Matrix and Element review — decentralised messaging
Matrix is an open protocol for decentralised messaging. Element is the most widely used client. You can run your own server — nobody controls your communication.
Matrix and Element review
Matrix is an open communication protocol — not a service, but a standard. Like email is not owned by one company, Matrix is not owned by one server. You choose your own server or host one yourself. Element is the most widely used client for Matrix.
Matrix vs Signal: fundamentally different
Signal is centralised: one company, one server, you have no choice. That works well for most people — but it means Signal as a company is always a single point of failure.
Matrix is federated: like email there are thousands of servers all communicating with each other. A user on matrix.org can chat with someone on a self-hosted server. Nobody controls the entire network.
| Matrix | Signal | |
|---|---|---|
| Protocol | Open, federated | Central (Signal Foundation) |
| Self-hosting | ✅ — own server possible | ❌ |
| End-to-end encryption | ✅ (Olm/Megolm) | ✅ (Signal Protocol) |
| Bridges | ✅ — to Signal, WhatsApp, Telegram | ❌ |
| Groups | Large spaces possible | Up to 1000 |
| User-friendliness | Less than Signal | Better |
| Phone number required | No | Yes |
Element — the main client
Element (formerly Riot) is the most widely used Matrix client. Available for:
- Web (app.element.io)
- Windows, macOS, Linux (Electron app)
- Android: Play Store ·

- iOS
Spaces and channels: Matrix organises communication in “rooms” (chats) and “spaces” (collections of rooms — similar to Discord servers or Slack workspaces).
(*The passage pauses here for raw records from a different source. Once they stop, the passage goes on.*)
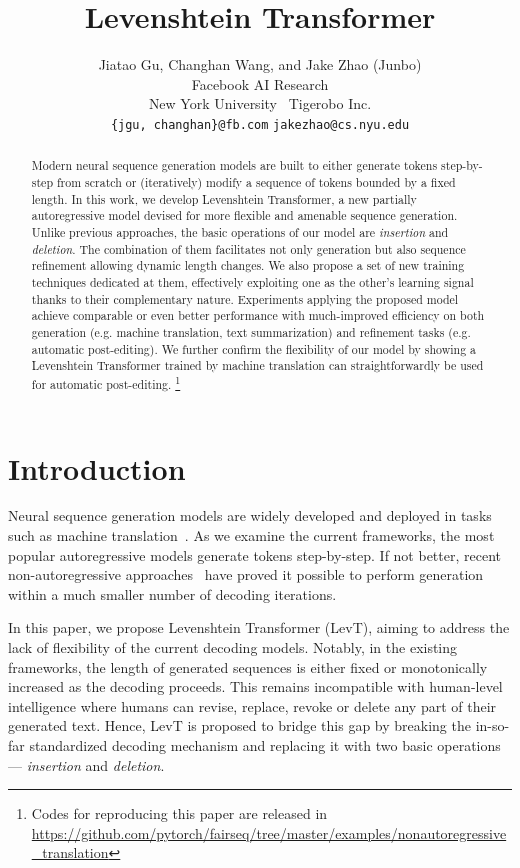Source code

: \documentclass{article}
\title{Levenshtein Transformer}
\author{
Jiatao Gu\fair, 
Changhan Wang\fair,
and
Jake Zhao (Junbo)\nyu\ti\\
\fair Facebook AI Research\\
\nyu New York University \ \ti Tigerobo Inc. \\
\fair\texttt{\{jgu, changhan\}@fb.com} \nyu\texttt{jakezhao@cs.nyu.edu} \\
}
\begin{document}
\maketitle

\begin{abstract}
  Modern neural sequence generation models are built to either generate tokens step-by-step from scratch or (iteratively) modify a sequence of tokens bounded by a fixed length.   In this work, we develop Levenshtein Transformer, a new partially autoregressive model devised for more flexible and amenable sequence generation. Unlike previous approaches, the basic operations of our model are \emph{insertion} and \emph{deletion}.  The combination of them facilitates not only generation but also sequence refinement allowing dynamic length changes.  We also propose a set of new training techniques dedicated at them, effectively exploiting one as the other's learning signal thanks to their complementary nature.  Experiments applying the proposed model achieve  comparable or even better performance with much-improved efficiency on both generation (e.g. machine translation, text summarization) and refinement tasks (e.g. automatic post-editing).  We further confirm the flexibility of our model by showing a Levenshtein Transformer trained by machine translation can straightforwardly be used for automatic post-editing. \footnote{Codes for reproducing this paper are released in \url{https://github.com/pytorch/fairseq/tree/master/examples/nonautoregressive_translation}}
  
  
\end{abstract}

\section{Introduction}
Neural sequence generation models are widely developed and deployed in tasks such as machine translation~\citep{bahdanau2014neural,vaswani2017attention}. As we examine the current frameworks, the most popular autoregressive models generate tokens step-by-step.
If not better, recent non-autoregressive approaches~\citep{gu2017non,kaiser2018fast,lee2018deterministic} have proved it possible to perform generation within a much smaller number of decoding iterations.

In this paper, we propose Levenshtein Transformer (LevT), aiming to address the lack of flexibility of the current decoding models.
Notably, in the existing frameworks, the length of generated sequences is either fixed or monotonically increased as the decoding proceeds.
This remains incompatible with human-level intelligence where humans can revise, replace, revoke or delete any part of their generated text.
Hence, LevT is proposed to bridge this gap by breaking the in-so-far standardized decoding mechanism and replacing it with two basic operations --- \emph{insertion} and \emph{deletion}.
\end{document}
Useful for communities and teams.
Threads: Conversation threads within a room, similar to Slack.
Voice and video calls: Built-in via Element Call (WebRTC).
End-to-end encryption
Matrix uses the Olm protocol for 1-on-1 encryption and Megolm for group chats. Encryption is optional per room — private conversations are encrypted by default, public rooms are not.
Key management: Matrix encryption requires key verification between devices. When adding a new device, you must export existing keys or verify the new device via an existing device or backup code. This is more work than Signal’s transparent key management.
Bridges — connecting to other platforms
Matrix has bridges to virtually every other messaging platform: Signal, WhatsApp, Telegram, Discord, IRC, Slack. You can chat with contacts on other platforms from one Matrix client.
How it works: A bridge is a bot that forwards messages between Matrix and the other platform. You log in to the other platform via the bridge — messages are translated back and forth.
Caveat: Bridges work outside the official apps of those platforms. WhatsApp and Signal don’t officially tolerate this and can block accounts. Works in practice, but there is always a risk that a platform blocks bridges.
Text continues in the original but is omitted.